Вскоре после внезапного удаления Рамиро весь двор поехал в церковь святого Антиоха, где были принесены благодарственные молебны за совершившееся обручение инфанты. Члены королевского семейства в радостном ожидании предстоящих праздников возвратились во дворец. Изабелла же осталась в церкви, чтобы перед наступлением вечера пойти в исповедальню, предназначенную для королевского семейства.

Исповедальня помещалась справа от главного алтаря, за колоннами, украшенными образами, а три кабины для народа находились перед колоннами, разделявшими церковь на четыре предела.

Число членов королевского семейства вместе с многочисленными родственниками Франциско де Ассизи было так велико, и все так часто исповедовались, что три раза в неделю, после вечерни, в высокой исповедальне, стоявшей в стороне, всегда ожидал кто-нибудь из патеров.

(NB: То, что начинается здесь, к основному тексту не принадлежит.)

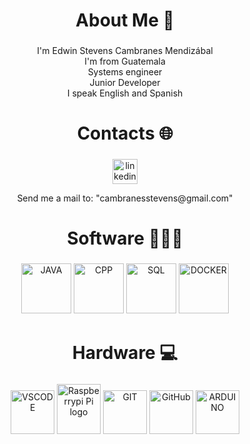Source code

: <h1 align="center"> About Me 💫 </h1>

###

<div align="center">
  I'm Edwin Stevens Cambranes Mendizábal<br>I'm from Guatemala<br>Systems engineer<br>Junior Developer<br>I speak English and Spanish<br>
</div>
<h1 align="center">Contacts 🌐</h1>

###

<div align="center">
  <a href="https://www.linkedin.com/in/edwin-stevens-cambranes-mendizábal-343237225/" target="_blank"><img src="https://img.shields.io/static/v1?message=LinkedIn&logo=linkedin&label=&color=0077B5&logoColor=white&labelColor=&style=for-the-badge" height="40" alt="linkedin logo"  /></a>
  <p>Send me a mail to: "cambranesstevens@gmail.com"</p>
</div>

###

<h1 align="center">Software 🧑🏽‍💻</h1>

###

<div align="center">
  <img src="https://github.com/user-attachments/assets/24b761ca-53d7-4195-85cf-0b4fd0a5eb0e" width="80" height="80" alt="JAVA"/>
  <img src="https://github.com/user-attachments/assets/616ec6de-5399-429a-9145-3e4e80a70296" width="80" height="80" alt="CPP"  />
  <img src="https://github.com/user-attachments/assets/5fe6839a-1bf6-4d21-83c0-538f60fa8fa9" width="80" height="80" alt="SQL"  />
  <img src="https://github.com/user-attachments/assets/95dd8163-8ed0-43f8-8277-2f5471274651" width="80" height="80" alt="DOCKER" />
</div>

###

<h1 align="center">Hardware 💻</h1>

###

<div align="center">
  <img src="https://github.com/user-attachments/assets/f5983318-5af2-46de-bb62-1f04adfea914" width="70" height="70" alt="VSCODE"/>
  <img src="https://github.com/user-attachments/assets/76781b17-5c15-4cb0-938b-e1dff91e33da" width="70" height="80" alt="Raspberrypi Pi logo" />
  <img src="https://github.com/user-attachments/assets/6fe10d2b-f531-4c92-bc60-a5be2498d9f8" width="70" height="70" alt="GIT"  />
  <img src="https://github.com/user-attachments/assets/4f3143e1-f0ba-4238-bb6a-cee781881952" width="70" height="70" alt="GitHub"  />
  <img src="https://github.com/user-attachments/assets/ce5c024b-0eae-4287-ae31-100140decc85" width="70" height="70" alt="ARDUINO"  />
</div>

Королева, закрытая вуалью, подошла к исповедальне.

Кресло духовника было со стороны алтаря, а кресло исповедующегося отгорожено деревянной стеной с маленьким окошком как раз против уха патера. Кающийся должен был стоять на коленях в течение всей исповеди и произносить покаянные слова в это окошечко.

Королева тоже преклонила колени, но для нее здесь стояла мягкая бархатная скамейка. В этом месте было совсем темно, так что духовник едва мог различить черты лица подходившего к исповеди.

В королевской исповедальне сидел, прислонившись к спинке кресла, так что королева не могла его видеть, седой патер Антонио. Он услышал шелест платья и, выглянув, узнал королеву. Она откинула свою вуаль и опустилась на колени с тихой молитвой. На глаза королевы навернулись слезы — свидетели того, что сердце Изабеллы не совсем погибло, что оно способно к раскаянию, и что она сделалась жертвой окружавших ее ничтожных людей.

Какие чувства владели в эту минуту душой коленопреклоненной королевы? Она доверила их Антонио, воображая, что перед ней поистине благочестивый служитель церкви.

— Молись за мою душу, патер, — прошептала она, — потому что над ней тяготеет много грехов! Я полюбила Франциско Серано, я люблю его до сих пор и именно поэтому пыталась уничтожить! Из потайной шкатулки в своем будуаре я достала письмо, которое писал мне Франциско Серано несколько лет тому назад, и отдала его благочестивой сестре Патрочинио, совершенно не зная, чему оно послужит. Молись за мою душу, благочестивый отец, я только тогда поняла все, когда Франциско Серано оказался замешан в восстании пятнадцатого декабря! Мне было хорошо, когда я разлучила его с Энрикой, и мне со всех сторон шептали, что, если я не уничтожу его, он может стать для меня опасным. Он невинен! Я твердо верю, что Франциско Серано не принимал участия в восстании! Я приговорила его к ссылке на десять лет. Скажи, благочестивый отец, что мне делать, чтобы получить отпущение этого греха? Сознание вины камнем лежит на моей совести!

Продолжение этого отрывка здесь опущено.